■ **WORK TO COMPLETE**
Could you count the lines in the entries beneath that hold the word "MachineCred"? Respond with the number alone.

■ **RECORDS PROVIDED**
══════
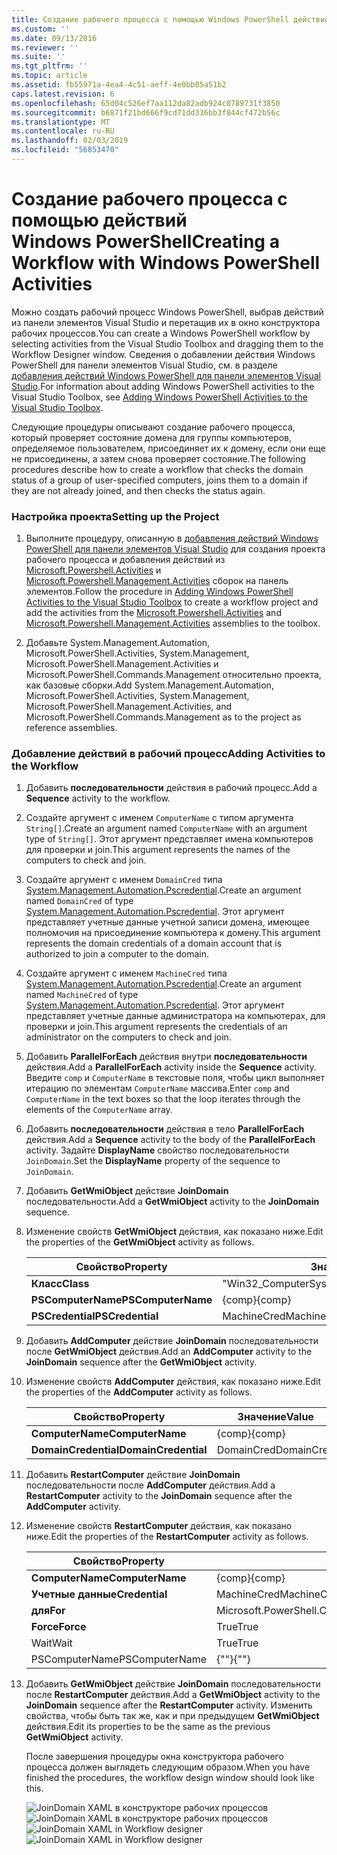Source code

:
 ```yaml
---
title: Создание рабочего процесса с помощью Windows PowerShell действий | Документация Майкрософт
ms.custom: ''
ms.date: 09/13/2016
ms.reviewer: ''
ms.suite: ''
ms.tgt_pltfrm: ''
ms.topic: article
ms.assetid: fb55971a-4ea4-4c51-aeff-4e0bb05a51b2
caps.latest.revision: 6
ms.openlocfilehash: 65d04c526ef7aa112da82adb924c0789731f3850
ms.sourcegitcommit: b6871f21bd666f9cd71dd336bb3f844cf472b56c
ms.translationtype: MT
ms.contentlocale: ru-RU
ms.lasthandoff: 02/03/2019
ms.locfileid: "56853470"
---
```

# <a name="creating-a-workflow-with-windows-powershell-activities"></a><span data-ttu-id="a24bc-102">Создание рабочего процесса с помощью действий Windows PowerShell</span><span class="sxs-lookup"><span data-stu-id="a24bc-102">Creating a Workflow with Windows PowerShell Activities</span></span>

<span data-ttu-id="a24bc-103">Можно создать рабочий процесс Windows PowerShell, выбрав действий из панели элементов Visual Studio и перетащив их в окно конструктора рабочих процессов.</span><span class="sxs-lookup"><span data-stu-id="a24bc-103">You can create a Windows PowerShell workflow by selecting activities from the Visual Studio Toolbox and dragging them to the Workflow Designer window.</span></span> <span data-ttu-id="a24bc-104">Сведения о добавлении действия Windows PowerShell для панели элементов Visual Studio, см. в разделе [добавления действий Windows PowerShell для панели элементов Visual Studio](./adding-windows-powershell-activities-to-the-visual-studio-toolbox.md).</span><span class="sxs-lookup"><span data-stu-id="a24bc-104">For information about adding Windows PowerShell activities to the Visual Studio Toolbox, see [Adding Windows PowerShell Activities to the Visual Studio Toolbox](./adding-windows-powershell-activities-to-the-visual-studio-toolbox.md).</span></span>

<span data-ttu-id="a24bc-105">Следующие процедуры описывают создание рабочего процесса, который проверяет состояние домена для группы компьютеров, определяемое пользователем, присоединяет их к домену, если они еще не присоединены, а затем снова проверяет состояние.</span><span class="sxs-lookup"><span data-stu-id="a24bc-105">The following procedures describe how to create a workflow that checks the domain status of a group of user-specified computers, joins them to a domain if they are not already joined, and then checks the status again.</span></span>

### <a name="setting-up-the-project"></a><span data-ttu-id="a24bc-106">Настройка проекта</span><span class="sxs-lookup"><span data-stu-id="a24bc-106">Setting up the Project</span></span>

1. <span data-ttu-id="a24bc-107">Выполните процедуру, описанную в [добавления действий Windows PowerShell для панели элементов Visual Studio](./adding-windows-powershell-activities-to-the-visual-studio-toolbox.md) для создания проекта рабочего процесса и добавления действий из [Microsoft.Powershell.Activities](/dotnet/api/Microsoft.PowerShell.Activities) и [ Microsoft.Powershell.Management.Activities](/dotnet/api/Microsoft.PowerShell.Management.Activities) сборок на панель элементов.</span><span class="sxs-lookup"><span data-stu-id="a24bc-107">Follow the procedure in [Adding Windows PowerShell Activities to the Visual Studio Toolbox](./adding-windows-powershell-activities-to-the-visual-studio-toolbox.md) to create a workflow project and add the activities from the [Microsoft.Powershell.Activities](/dotnet/api/Microsoft.PowerShell.Activities) and [Microsoft.Powershell.Management.Activities](/dotnet/api/Microsoft.PowerShell.Management.Activities) assemblies to the toolbox.</span></span>

2. <span data-ttu-id="a24bc-108">Добавьте System.Management.Automation, Microsoft.PowerShell.Activities, System.Management, Microsoft.PowerShell.Management.Activities и Microsoft.PowerShell.Commands.Management относительно проекта, как базовые сборки.</span><span class="sxs-lookup"><span data-stu-id="a24bc-108">Add System.Management.Automation, Microsoft.PowerShell.Activities, System.Management, Microsoft.PowerShell.Management.Activities, and Microsoft.PowerShell.Commands.Management as to the project as reference assemblies.</span></span>

### <a name="adding-activities-to-the-workflow"></a><span data-ttu-id="a24bc-109">Добавление действий в рабочий процесс</span><span class="sxs-lookup"><span data-stu-id="a24bc-109">Adding Activities to the Workflow</span></span>

1. <span data-ttu-id="a24bc-110">Добавить **последовательности** действия в рабочий процесс.</span><span class="sxs-lookup"><span data-stu-id="a24bc-110">Add a **Sequence** activity to the workflow.</span></span>

2. <span data-ttu-id="a24bc-111">Создайте аргумент с именем `ComputerName` с типом аргумента `String[]`.</span><span class="sxs-lookup"><span data-stu-id="a24bc-111">Create an argument named `ComputerName` with an argument type of `String[]`.</span></span> <span data-ttu-id="a24bc-112">Этот аргумент представляет имена компьютеров для проверки и join.</span><span class="sxs-lookup"><span data-stu-id="a24bc-112">This argument represents the names of the computers to check and join.</span></span>

3. <span data-ttu-id="a24bc-113">Создайте аргумент с именем `DomainCred` типа [System.Management.Automation.Pscredential](/dotnet/api/System.Management.Automation.PSCredential).</span><span class="sxs-lookup"><span data-stu-id="a24bc-113">Create an argument named `DomainCred` of type [System.Management.Automation.Pscredential](/dotnet/api/System.Management.Automation.PSCredential).</span></span> <span data-ttu-id="a24bc-114">Этот аргумент представляет учетные данные учетной записи домена, имеющее полномочия на присоединение компьютера к домену.</span><span class="sxs-lookup"><span data-stu-id="a24bc-114">This argument represents the domain credentials of a domain account that is authorized to join a computer to the domain.</span></span>

4. <span data-ttu-id="a24bc-115">Создайте аргумент с именем `MachineCred` типа [System.Management.Automation.Pscredential](/dotnet/api/System.Management.Automation.PSCredential).</span><span class="sxs-lookup"><span data-stu-id="a24bc-115">Create an argument named `MachineCred` of type [System.Management.Automation.Pscredential](/dotnet/api/System.Management.Automation.PSCredential).</span></span> <span data-ttu-id="a24bc-116">Этот аргумент представляет учетные данные администратора на компьютерах, для проверки и join.</span><span class="sxs-lookup"><span data-stu-id="a24bc-116">This argument represents the credentials of an administrator on the computers to check and join.</span></span>

5. <span data-ttu-id="a24bc-117">Добавить **ParallelForEach** действия внутри **последовательности** действия.</span><span class="sxs-lookup"><span data-stu-id="a24bc-117">Add a **ParallelForEach** activity inside the **Sequence** activity.</span></span> <span data-ttu-id="a24bc-118">Введите `comp` и `ComputerName` в текстовые поля, чтобы цикл выполняет итерацию по элементам `ComputerName` массива.</span><span class="sxs-lookup"><span data-stu-id="a24bc-118">Enter `comp` and `ComputerName` in the text boxes so that the loop iterates through the elements of the `ComputerName` array.</span></span>

6. <span data-ttu-id="a24bc-119">Добавить **последовательности** действия в тело **ParallelForEach** действия.</span><span class="sxs-lookup"><span data-stu-id="a24bc-119">Add a **Sequence** activity to the body of the **ParallelForEach** activity.</span></span> <span data-ttu-id="a24bc-120">Задайте **DisplayName** свойство последовательности `JoinDomain`.</span><span class="sxs-lookup"><span data-stu-id="a24bc-120">Set the **DisplayName** property of the sequence to `JoinDomain`.</span></span>

7. <span data-ttu-id="a24bc-121">Добавить **GetWmiObject** действие **JoinDomain** последовательности.</span><span class="sxs-lookup"><span data-stu-id="a24bc-121">Add a **GetWmiObject** activity to the **JoinDomain** sequence.</span></span>

8. <span data-ttu-id="a24bc-122">Изменение свойств **GetWmiObject** действия, как показано ниже.</span><span class="sxs-lookup"><span data-stu-id="a24bc-122">Edit the properties of the **GetWmiObject** activity as follows.</span></span>

   |<span data-ttu-id="a24bc-123">Свойство</span><span class="sxs-lookup"><span data-stu-id="a24bc-123">Property</span></span>|<span data-ttu-id="a24bc-124">Значение</span><span class="sxs-lookup"><span data-stu-id="a24bc-124">Value</span></span>|
   |--------------|-----------|
   |<span data-ttu-id="a24bc-125">**Класс**</span><span class="sxs-lookup"><span data-stu-id="a24bc-125">**Class**</span></span>|<span data-ttu-id="a24bc-126">"Win32_ComputerSystem"</span><span class="sxs-lookup"><span data-stu-id="a24bc-126">"Win32_ComputerSystem"</span></span>|
   |<span data-ttu-id="a24bc-127">**PSComputerName**</span><span class="sxs-lookup"><span data-stu-id="a24bc-127">**PSComputerName**</span></span>|<span data-ttu-id="a24bc-128">{comp}</span><span class="sxs-lookup"><span data-stu-id="a24bc-128">{comp}</span></span>|
   |<span data-ttu-id="a24bc-129">**PSCredential**</span><span class="sxs-lookup"><span data-stu-id="a24bc-129">**PSCredential**</span></span>|<span data-ttu-id="a24bc-130">MachineCred</span><span class="sxs-lookup"><span data-stu-id="a24bc-130">MachineCred</span></span>|

9. <span data-ttu-id="a24bc-131">Добавить **AddComputer** действие **JoinDomain** последовательности после **GetWmiObject** действия.</span><span class="sxs-lookup"><span data-stu-id="a24bc-131">Add an **AddComputer** activity to the **JoinDomain** sequence after the **GetWmiObject** activity.</span></span>

10. <span data-ttu-id="a24bc-132">Изменение свойств **AddComputer** действия, как показано ниже.</span><span class="sxs-lookup"><span data-stu-id="a24bc-132">Edit the properties of the **AddComputer** activity as follows.</span></span>

    |<span data-ttu-id="a24bc-133">Свойство</span><span class="sxs-lookup"><span data-stu-id="a24bc-133">Property</span></span>|<span data-ttu-id="a24bc-134">Значение</span><span class="sxs-lookup"><span data-stu-id="a24bc-134">Value</span></span>|
    |--------------|-----------|
    |<span data-ttu-id="a24bc-135">**ComputerName**</span><span class="sxs-lookup"><span data-stu-id="a24bc-135">**ComputerName**</span></span>|<span data-ttu-id="a24bc-136">{comp}</span><span class="sxs-lookup"><span data-stu-id="a24bc-136">{comp}</span></span>|
    |<span data-ttu-id="a24bc-137">**DomainCredential**</span><span class="sxs-lookup"><span data-stu-id="a24bc-137">**DomainCredential**</span></span>|<span data-ttu-id="a24bc-138">DomainCred</span><span class="sxs-lookup"><span data-stu-id="a24bc-138">DomainCred</span></span>|

11. <span data-ttu-id="a24bc-139">Добавить **RestartComputer** действие **JoinDomain** последовательности после **AddComputer** действия.</span><span class="sxs-lookup"><span data-stu-id="a24bc-139">Add a **RestartComputer** activity to the **JoinDomain** sequence after the **AddComputer** activity.</span></span>

12. <span data-ttu-id="a24bc-140">Изменение свойств **RestartComputer** действия, как показано ниже.</span><span class="sxs-lookup"><span data-stu-id="a24bc-140">Edit the properties of the **RestartComputer** activity as follows.</span></span>

    |<span data-ttu-id="a24bc-141">Свойство</span><span class="sxs-lookup"><span data-stu-id="a24bc-141">Property</span></span>|<span data-ttu-id="a24bc-142">Значение</span><span class="sxs-lookup"><span data-stu-id="a24bc-142">Value</span></span>|
    |--------------|-----------|
    |<span data-ttu-id="a24bc-143">**ComputerName**</span><span class="sxs-lookup"><span data-stu-id="a24bc-143">**ComputerName**</span></span>|<span data-ttu-id="a24bc-144">{comp}</span><span class="sxs-lookup"><span data-stu-id="a24bc-144">{comp}</span></span>|
    |<span data-ttu-id="a24bc-145">**Учетные данные**</span><span class="sxs-lookup"><span data-stu-id="a24bc-145">**Credential**</span></span>|<span data-ttu-id="a24bc-146">MachineCred</span><span class="sxs-lookup"><span data-stu-id="a24bc-146">MachineCred</span></span>|
    |<span data-ttu-id="a24bc-147">**для**</span><span class="sxs-lookup"><span data-stu-id="a24bc-147">**For**</span></span>|<span data-ttu-id="a24bc-148">Microsoft.PowerShell.Commands.WaitForServiceTypes.PowerShell</span><span class="sxs-lookup"><span data-stu-id="a24bc-148">Microsoft.PowerShell.Commands.WaitForServiceTypes.PowerShell</span></span>|
    |<span data-ttu-id="a24bc-149">**Force**</span><span class="sxs-lookup"><span data-stu-id="a24bc-149">**Force**</span></span>|<span data-ttu-id="a24bc-150">True</span><span class="sxs-lookup"><span data-stu-id="a24bc-150">True</span></span>|
    |<span data-ttu-id="a24bc-151">Wait</span><span class="sxs-lookup"><span data-stu-id="a24bc-151">Wait</span></span>|<span data-ttu-id="a24bc-152">True</span><span class="sxs-lookup"><span data-stu-id="a24bc-152">True</span></span>|
    |<span data-ttu-id="a24bc-153">PSComputerName</span><span class="sxs-lookup"><span data-stu-id="a24bc-153">PSComputerName</span></span>|<span data-ttu-id="a24bc-154">{""}</span><span class="sxs-lookup"><span data-stu-id="a24bc-154">{""}</span></span>|

13. <span data-ttu-id="a24bc-155">Добавить **GetWmiObject** действие **JoinDomain** последовательности после **RestartComputer** действия.</span><span class="sxs-lookup"><span data-stu-id="a24bc-155">Add a **GetWmiObject** activity to the **JoinDomain** sequence after the **RestartComputer** activity.</span></span> <span data-ttu-id="a24bc-156">Изменить свойства, чтобы быть так же, как и при предыдущем **GetWmiObject** действия.</span><span class="sxs-lookup"><span data-stu-id="a24bc-156">Edit its properties to be the same as the previous **GetWmiObject** activity.</span></span>

    <span data-ttu-id="a24bc-157">После завершения процедуры окна конструктора рабочего процесса должен выглядеть следующим образом.</span><span class="sxs-lookup"><span data-stu-id="a24bc-157">When you have finished the procedures, the workflow design window should look like this.</span></span>

    <span data-ttu-id="a24bc-158">![JoinDomain XAML в конструкторе рабочих процессов](../media/joindomainworkflow.png)
    ![JoinDomain XAML в конструкторе рабочих процессов](../media/joindomainworkflow.png "JoinDomainWorkflow")</span><span class="sxs-lookup"><span data-stu-id="a24bc-158">![JoinDomain XAML in Workflow designer](../media/joindomainworkflow.png)
![JoinDomain XAML in Workflow designer](../media/joindomainworkflow.png "JoinDomainWorkflow")</span></span>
══════
■ **SOLUTION TO THE EXERCISE**
3